Taxes on Selling Mutual Fund Shares

by Will Gish

Taxation ranks among the most important considerations when investing in securities and commodities. State governments and the Internal Revenue Service (IRS) levy a variety of taxes against investments, including the taxation of money earned by selling shares such as those held in a mutual fund. The amount of taxes you pay when selling mutual-fund shares depends mostly upon the profit made from the shares and how long you owned them.

Capital Gains

Capital gains constitute any money earned from the sale of an asset. According to the IRS, assets include anything of value that a person owns, from furniture and computers to securities such as mutual-fund shares. Two types of capital gains exist, long-term capital gains and short-term capital gains. Short-term capital gains comprise any profit made on an asset owned for less than one year. Long-term capital gains comprise profits made on assets owned for one year or more. Capital gains constitute profit. For instance, if you purchased a share for $15 and sell it for $20, your capital gain is $5.

Capital-Gains Taxes

States and the federal government tax capital gains. As a general rule, states that impose income taxes tax long-term and short-term capital gains at the same rate as the rest of your income. The federal government calculates your net capital-gain income by subtracting all short-term capital losses and long-term losses carried over from the previous year from your long-term gains. The IRS taxes this amount at a lower rate than the rest of your income. The standard capital-gains tax stands at 15 percent in 2011 but changes based on your total income. Short-term capital gains qualify as standard income for federal-tax purposes.

Capital Losses

Capital losses occur when you lose money on the sale of an asset. For instance, assume you purchase 100 mutual-fund shares at $25 each, for a total cost of $2500. Due to a decline in mutual-fund value, you sell those shares for $15 each, taking in $1,500. You incur a capital loss of $1,000 ($2,500-$1,500) in this instance. If your capital losses exceed your capital gains, you can deduct losses from your taxes. As of 2011, individuals may deduct $1,500 in capital losses and couples filing jointly may deduct $3,000.

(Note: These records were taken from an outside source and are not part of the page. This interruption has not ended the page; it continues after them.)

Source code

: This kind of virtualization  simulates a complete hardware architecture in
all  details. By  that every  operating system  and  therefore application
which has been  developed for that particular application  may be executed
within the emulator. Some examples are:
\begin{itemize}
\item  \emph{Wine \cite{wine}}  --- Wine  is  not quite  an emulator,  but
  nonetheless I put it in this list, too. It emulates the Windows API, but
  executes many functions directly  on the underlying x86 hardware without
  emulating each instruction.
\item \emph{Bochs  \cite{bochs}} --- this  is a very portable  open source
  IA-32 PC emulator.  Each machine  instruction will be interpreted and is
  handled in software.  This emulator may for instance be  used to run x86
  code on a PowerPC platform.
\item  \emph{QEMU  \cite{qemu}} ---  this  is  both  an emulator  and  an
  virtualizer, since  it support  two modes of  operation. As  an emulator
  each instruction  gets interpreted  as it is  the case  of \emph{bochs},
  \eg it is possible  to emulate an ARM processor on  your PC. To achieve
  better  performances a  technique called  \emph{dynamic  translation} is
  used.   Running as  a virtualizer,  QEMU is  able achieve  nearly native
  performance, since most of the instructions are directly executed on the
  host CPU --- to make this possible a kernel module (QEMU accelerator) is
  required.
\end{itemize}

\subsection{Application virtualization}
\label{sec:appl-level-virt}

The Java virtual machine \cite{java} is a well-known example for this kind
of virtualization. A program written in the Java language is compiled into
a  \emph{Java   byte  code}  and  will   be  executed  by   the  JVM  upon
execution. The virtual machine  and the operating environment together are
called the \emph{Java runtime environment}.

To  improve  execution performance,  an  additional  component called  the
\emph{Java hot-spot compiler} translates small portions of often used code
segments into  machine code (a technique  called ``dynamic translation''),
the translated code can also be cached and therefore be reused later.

Other Taxes Associated with Mutual Funds

Investing in mutual funds leaves you susceptible to a variety of tax types beyond capital-gains taxes levied against the sale of mutual-fund shares. By federal law, mutual funds must pay out 98 percent of their annual profits in order to remain tax-free. Because of this, mutual funds regularly pay dividends and disbursements to investors. Standard income-tax rates apply to dividends earned through mutual-fund investments, while disbursements constitute a form of capital gains.